Here’s the start to a bark lighthouse based loosely on a famous lighthouse found at Martha’s Vineyard. Known as the Gay Head Lighthouse, it’s famous in that it was moved intact from it’s location in 2015. You can google it and you’ll find that it’s an interesting story.
The bark is from a Cottonwood tree near Kingston. This climate produces a thinner and darker version of the bark than that which you would see from the west coast. You might recall that the lighthouse that I made for Peggy’s uncle some time ago was made from the same tree.
Here’s where it starts…looking hard at a piece of bark to try to see a lighthouse in it! Can you see it? How about a lighthouse with a little shed-like shelter at the base? See it now?

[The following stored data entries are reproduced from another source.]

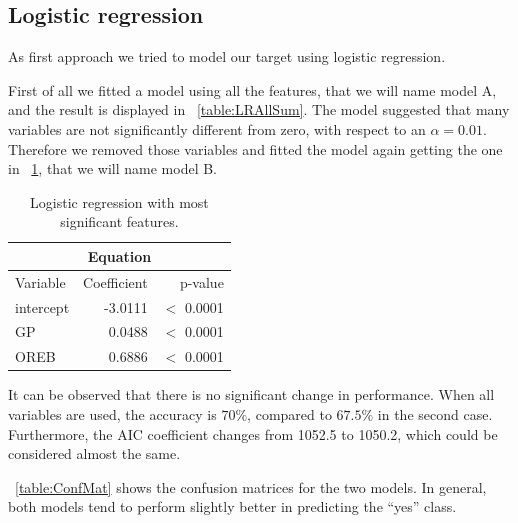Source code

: \subsection{Logistic regression}

As first approach we tried to model our target using logistic regression.

First of all we fitted a model using all the features, that we will name model A, and the result is displayed in \Tab~\ref{table:LRAllSum}. The model suggested that many variables are not significantly different from zero, with respect to an $\alpha = 0.01$. Therefore we removed those variables and fitted the model again getting the one in \Tab~\ref{table:LRImpSum}, that we will name model B.

\begin{table}[H]
	\centering
	\begin{tabular}{|| l | r | r ||} 
		\hline
		\multicolumn{3}{|c|}{Equation} \\
		\hline
		Variable & Coefficient & p-value \\
		\hline
		intercept & -3.0111 & $<$ 0.0001 \\
		GP & 0.0488 & $<$ 0.0001 \\
		OREB & 0.6886 & $<$ 0.0001 \\	
		\hline
	\end{tabular}
	\caption{Logistic regression with most significant features.}
	\label{table:LRImpSum}
\end{table}

It can be observed that there is no significant change in performance. When all variables are used, the accuracy is $70\%$, compared to $67.5\%$ in the second case. Furthermore, the AIC coefficient changes from 1052.5 to 1050.2, which could be considered almost the same. 

\Tab~\ref{table:ConfMat} shows the confusion matrices for the two models. In general, both models tend to perform slightly better in predicting the ``yes'' class.

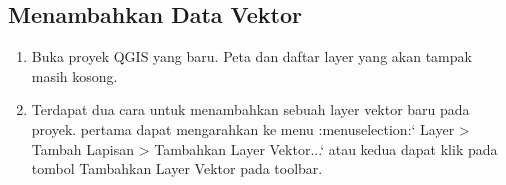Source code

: \subsection{Menambahkan Data Vektor}
\begin{enumerate}
\item 
Buka proyek QGIS yang baru. Peta dan daftar layer yang akan tampak masih kosong.
\item
Terdapat dua cara untuk menambahkan sebuah layer vektor baru pada proyek. pertama dapat mengarahkan ke menu :menuselection:` Layer > Tambah Lapisan > Tambahkan Layer Vektor...` atau kedua dapat klik pada tombol Tambahkan Layer Vektor pada toolbar.

\end{enumerate}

The lighthouse that I’m carving has a very large glassed section with a similar sized level below it and then a final base that’s about 2 1/2 times longer than the upper levels. I’m using a bit of creative licence to add the little shed and I’m going to add some cedar shingled roofs and larger, aged bricks just because they look really good in a bark carving.
Here’s the first roughing-in. Although you want to be very close to a vacuum system, I like to use a Foredom tool and Typhoon bit to do the initial shaping. It’s quick and it’s easy on the bark.
Then with a couple of knives and a gouge, I added a bit of detail to start getting the dimensions right. If you have tried bark carving, you’ll know that it doesn’t carve like a block of wood. The only way that I can describe it is to imagine that you’re carving a softwood that has some qualities of cork. The knife or gouge isn’t quite pushed or pulled through the material…it’s more like a shearing action where you slide the knife along as you push or pull.
Now you can see where that shed is going to go, right? Of course, before it’s finished, all of that glass area and windows / doors will be hollowed out. I like to keep that to the last so that the bark is as strong as possible while I’m carving so I don’t run the risk of damaging anything.